Siege of Edessa (544)
| Date | March – April 544 AD |
| Location | Edessa, Mesopotamia, Byzantine Empire (modern-day Şanlıurfa, Turkey)37°09′N 38°48′E﻿ / ﻿37.15°N 38.8°E |
| Result | Byzantine victory Siege abandoned; Edessanes pay 5 centenaria of gold to the Sasanians |

Belligerents
- Sasanian Empire Huns^{[citation needed]} Lakhmids (not engaged): Byzantine Empire Huns^{[citation needed]}

Commanders and leaders
- Khosrow I; Azarethes;: Martinus; Peranius; Peter;

= Siege of Edessa (544) =

544 AD siege of Byzantine Edessa by the Sasanian Empire

The siege of Edessa (then known as Justinopolis) occurred in 544 AD during an invasion of the Byzantine Empire ruled by Justinian I by the Sasanian Empire under Khosrow I in the midst of the ongoing Lazic War in the north. The city withstood the fierce siege. Due to the religious nature of the city, some Christian traditions have attributed the result of the conflict to divine intervention.

==Background==
In the midst of the initial phase of the Lazic War, Khosrow I was encouraged to invade via the Mesopotamian front. It was the fourth invasion of the Byzantine territory by Khosrow I. Edessa and Dara were the main strongholds of Roman Mesopotamia at the time. The Byzantine historian Procopius has provided an especially detailed account of the siege.

==Siege==
After a minor skirmish which ended in a stalemate, the Sasanians offered the Byzantines to buy peace, but the negotiations failed as the Byzantines rejected the condition of giving up all the wealth inside the fortifications.

On the eighth day, the Sasanians began constructing a large mound (in Latin: agesta) made of trees, earth, and rubble, against the city wall. The Byzantines made attempts to stop its construction, first by a surprise raid, and then by shooting, but the construction continued. Thus they sent Stephanus to negotiate with Khosrow I; he was a physician who had previously cured Khosrow I's father, Kavad I. Khosrow I demanded the delivery of Peter and Peranius, or alternatively payment of 500 centenaria of gold, or all of the silver and gold that was in the city; this offer was refused. As the mound reached a great height, another envoy was sent to the Sasanian camp, but they were insulted and sent back. The Byzantines tried to over-top the wall opposite the mound by constructing a new structure, but this failed. Martinus then engaged in frequent peace talks with Sasanian commanders.

Meanwhile, the Byzantines were tunneling to reach the middle of the mound, and although a first tunnel was discovered, the Byzantines eventually managed to set fire to the mound from beneath using sulfur, bitumen, and wood. After unsuccessful attempts to extinguish the fire, the entire mound was eventually consumed by fire and the Sasanians abandoned it.

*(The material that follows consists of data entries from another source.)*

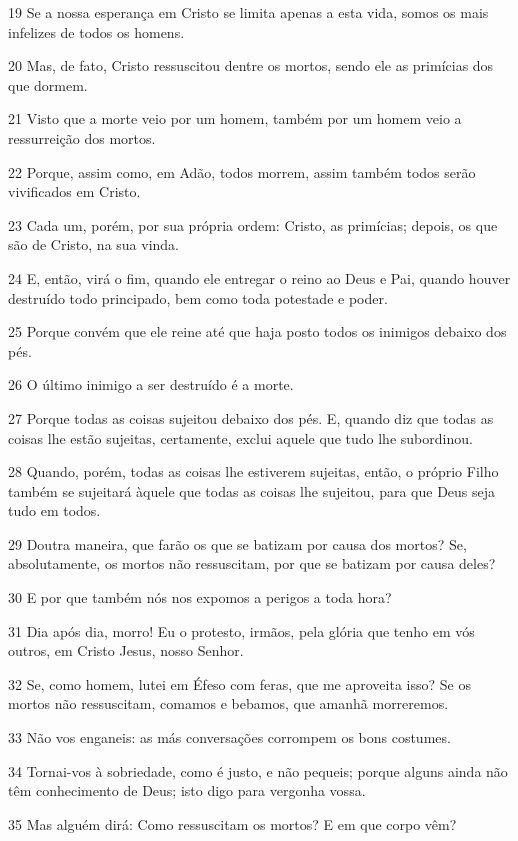 \par 19 Se a nossa esperança em Cristo se limita apenas a esta vida, somos os mais infelizes de todos os homens.
\par 20 Mas, de fato, Cristo ressuscitou dentre os mortos, sendo ele as primícias dos que dormem.
\par 21 Visto que a morte veio por um homem, também por um homem veio a ressurreição dos mortos.
\par 22 Porque, assim como, em Adão, todos morrem, assim também todos serão vivificados em Cristo.
\par 23 Cada um, porém, por sua própria ordem: Cristo, as primícias; depois, os que são de Cristo, na sua vinda.
\par 24 E, então, virá o fim, quando ele entregar o reino ao Deus e Pai, quando houver destruído todo principado, bem como toda potestade e poder.
\par 25 Porque convém que ele reine até que haja posto todos os inimigos debaixo dos pés.
\par 26 O último inimigo a ser destruído é a morte.
\par 27 Porque todas as coisas sujeitou debaixo dos pés. E, quando diz que todas as coisas lhe estão sujeitas, certamente, exclui aquele que tudo lhe subordinou.
\par 28 Quando, porém, todas as coisas lhe estiverem sujeitas, então, o próprio Filho também se sujeitará àquele que todas as coisas lhe sujeitou, para que Deus seja tudo em todos.
\par 29 Doutra maneira, que farão os que se batizam por causa dos mortos? Se, absolutamente, os mortos não ressuscitam, por que se batizam por causa deles?
\par 30 E por que também nós nos expomos a perigos a toda hora?
\par 31 Dia após dia, morro! Eu o protesto, irmãos, pela glória que tenho em vós outros, em Cristo Jesus, nosso Senhor.
\par 32 Se, como homem, lutei em Éfeso com feras, que me aproveita isso? Se os mortos não ressuscitam, comamos e bebamos, que amanhã morreremos.
\par 33 Não vos enganeis: as más conversações corrompem os bons costumes.
\par 34 Tornai-vos à sobriedade, como é justo, e não pequeis; porque alguns ainda não têm conhecimento de Deus; isto digo para vergonha vossa.
\par 35 Mas alguém dirá: Como ressuscitam os mortos? E em que corpo vêm?
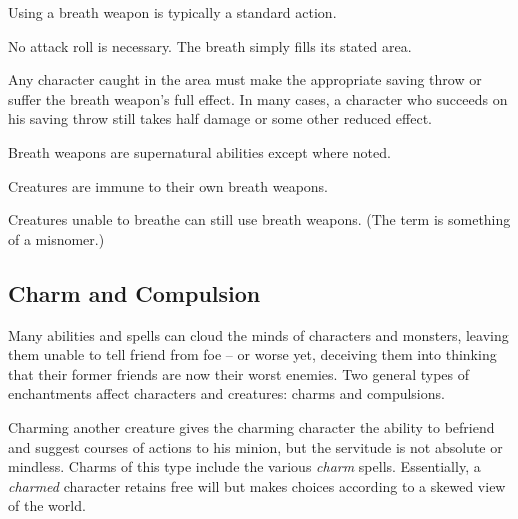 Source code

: \begin{itemize*}
\item Using a breath weapon is typically a standard action.
\item No attack roll is necessary. The breath simply fills its stated area.
\item Any character caught in the area must make the appropriate saving throw or suffer the breath weapon's full effect. In many cases, a character who succeeds on his saving throw still takes half damage or some other reduced effect.
\item Breath weapons are supernatural abilities except where noted.
\item Creatures are immune to their own breath weapons.
\item Creatures unable to breathe can still use breath weapons. (The term is something of a misnomer.)
\end{itemize*}

\subsection{Charm and Compulsion}

Many abilities and spells can cloud the minds of characters and monsters, leaving 
them unable to tell friend from foe -- or worse yet, deceiving them into thinking 
that their former friends are now their worst enemies. Two general types of enchantments 
affect characters and creatures: charms and compulsions.

Charming another creature gives the charming character the ability to befriend 
and suggest courses of actions to his minion, but the servitude is not absolute 
or mindless. Charms of this type include the various \textit{charm} spells. Essentially, 
a \textit{charmed} character retains free will but makes choices according to a 
skewed view of the world.

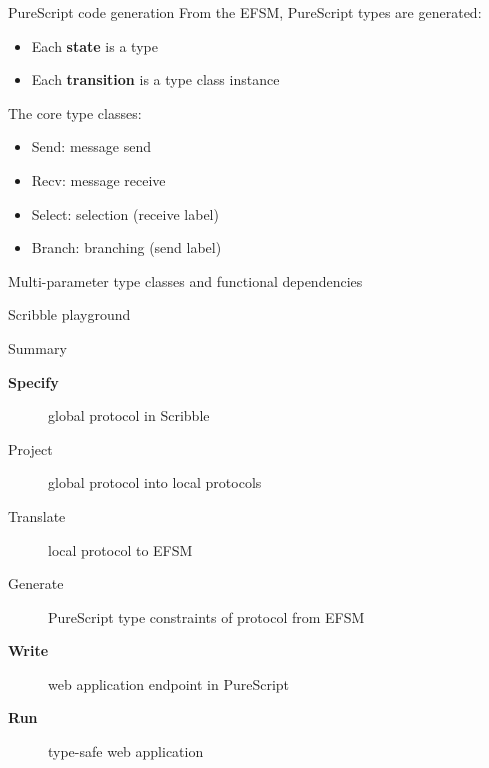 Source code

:\documentclass[aspectratio=1610]{beamer}
\begin{document}
\begin{frame}{PureScript code generation}
  From the EFSM, PureScript types are generated:
  \begin{itemize}
    \item Each \textbf{state} is a type
    \item Each \textbf{transition} is a type class instance
  \end{itemize}

  The core type classes:
  \begin{itemize}
    \item Send: message send
    \item Recv: message receive
    \item Select: selection (receive label)
    \item Branch: branching (send label)
  \end{itemize}
\end{frame}

\begin{frame}{Multi-parameter type classes and functional dependencies}
\end{frame}

\begin{frame}{Scribble playground}
\end{frame}

\begin{frame}{Summary}
  \begin{description}
    \item [\bf Specify] \textcolor{gprot}{global protocol} in Scribble
    \item [Project] \textcolor{gprot}{global protocol} into \textcolor{lprot}{local protocols}
    \item [Translate] \textcolor{lprot}{local protocol} to \textcolor{efsm}{EFSM}
    \item [Generate] PureScript type constraints of protocol from \textcolor{efsm}{EFSM}
    \item [\bf Write] \textcolor{proc}{web application} endpoint in PureScript
    \item [\bf Run] type-safe web application
  \end{description}
\end{frame}
\end{document}
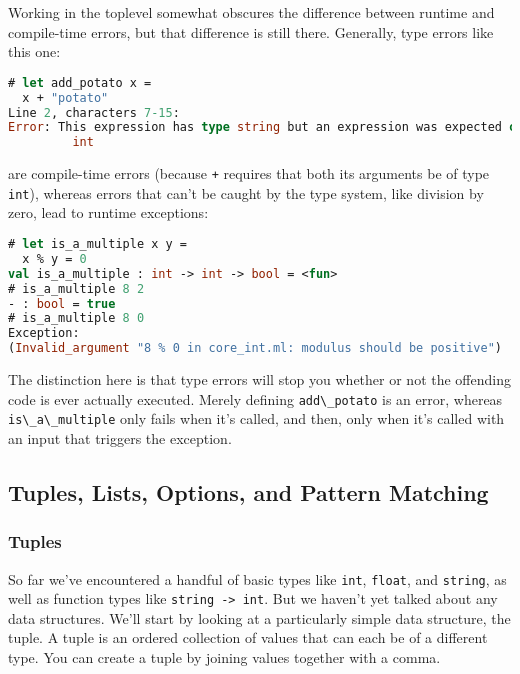 Working in the toplevel somewhat obscures the difference between runtime
and compile-time errors, but that difference is still there. Generally,
type errors like this one:

\begin{lstlisting}[language=Caml]
# let add_potato x =
  x + "potato"
Line 2, characters 7-15:
Error: This expression has type string but an expression was expected of type
         int
\end{lstlisting}

are compile-time errors (because \passthrough{\lstinline!+!} requires
that both its arguments be of type \passthrough{\lstinline!int!}),
whereas errors that can't be caught by the type system, like division by
zero, lead to runtime exceptions:

\begin{lstlisting}[language=Caml]
# let is_a_multiple x y =
  x % y = 0
val is_a_multiple : int -> int -> bool = <fun>
# is_a_multiple 8 2
- : bool = true
# is_a_multiple 8 0
Exception:
(Invalid_argument "8 % 0 in core_int.ml: modulus should be positive")
\end{lstlisting}

The distinction here is that type errors will stop you whether or not
the offending code is ever actually executed. Merely defining
\passthrough{\lstinline!add\_potato!} is an error, whereas
\passthrough{\lstinline!is\_a\_multiple!} only fails when it's called,
and then, only when it's called with an input that triggers the
exception.

\hypertarget{tuples-lists-options-and-pattern-matching}{%
\subsection{Tuples, Lists, Options, and Pattern
Matching}\label{tuples-lists-options-and-pattern-matching}}

\hypertarget{tuples}{%
\subsubsection{Tuples}\label{tuples}}

So far we've encountered a handful of basic types like
\passthrough{\lstinline!int!}, \passthrough{\lstinline!float!}, and
\passthrough{\lstinline!string!}, as well as function types like
\passthrough{\lstinline!string -> int!}. But we haven't yet talked about
any data structures. We'll start by looking at a particularly simple
data structure, the tuple. A tuple is an ordered collection of values
that can each be of a different type. You can create a tuple by joining
values together with a comma.

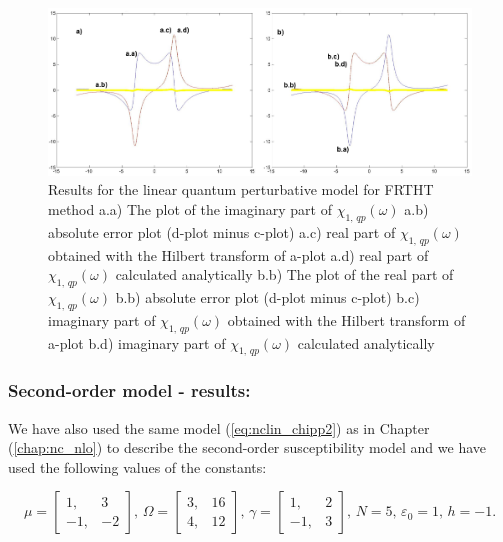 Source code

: \documentclass[12pt,twoside,a4paper]{article}
\numberwithin{equation}{subsection}
\numberwithin{figure}{subsection}
\begin{document}
\begin{figure}
  \includegraphics[width=150mm]{img/fht_qp1.png}
  \caption{Results for the linear quantum perturbative model for FRTHT method
    a.a) The plot of the imaginary part of ${\chi_{1, \,qp}}(\omega )$
    a.b) absolute error plot (d-plot minus c-plot) 
    a.c) real part of $\chi_{1, \, qp} (\omega )$ obtained with the Hilbert transform of a-plot 
    a.d) real part of $\chi_{1, \, qp} (\omega )$ calculated analytically 
    b.b) The plot of the real part of $ \chi_{1, \, qp} (\omega )$ 
    b.b) absolute error plot (d-plot minus c-plot) 
    b.c) imaginary part of $\chi_{1, \, qp} (\omega )$ obtained with the Hilbert transform of a-plot 
    b.d) imaginary part of $\chi_{1, \, qp} (\omega )$ calculated analytically  
    \label{fig:fht_qp1}
  }
\end{figure}

\subsubsection*{Second-order model - results:}

We have also used the same model (\ref{eq:nclin_chipp2}) as in Chapter (\ref{chap:nc_nlo}) to describe the second-order susceptibility
model and we have used the following values of the constants: 

\begin{equation}
	\mu = \begin{bmatrix} 
    	1, & 3 \\ -1, & -2 
  	\end{bmatrix} , \, 
  	\Omega =  \begin{bmatrix}  
    	3, & 16 \\ 4, & 12 
  	\end{bmatrix} , \,
  	\gamma =  \begin{bmatrix}  
  		1, & 2 \\ -1, & 3
  	\end{bmatrix} , \, 
  	N = 5 , \, 
  	\varepsilon_0 = 1, \,
  	h = - 1 .
\end{equation}
\end{document}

A surprise Sasanian assault using ladders at dawn, and another assault against the "Great Gate" later in the day were defeated. The Sasanians then announced that Rhecinarius, the envoy from Emperor Justinian I to arrange the peace treaty, had arrived. As the envoy entered the city, the Byzantines refused to begin negotiations immediately. Khosrow I then encircled the city with all the army and siege equipment. The ensuing assault initially favored the Sasanians, but it eventually failed and Khosrow I ordered a withdrawal. The Sasanian contingent under Azarethes was still fighting and making progress at one of the gates, but were driven back by the regrouped Byzantines and citizens under Peranius.

Another Sasanian assault against another one of the gates two days later was also unsuccessful, and then an armistice was agreed upon as the Edessanes paid 5 centenaria (500 pounds) of gold.

==Aftermath==
A five-year truce was agreed between the Sasanians and the Byzantines a year later in 545.

Some Christian traditions attribute the successful defense to the Image of Edessa, a holy relic that was kept in the city. Others such as the Syriac Chronicle of Edessa written in the same decade that the siege occurred, also claim divine interventions. Nevertheless, the city later fell in 610 during the Byzantine–Sasanian War of 602–628.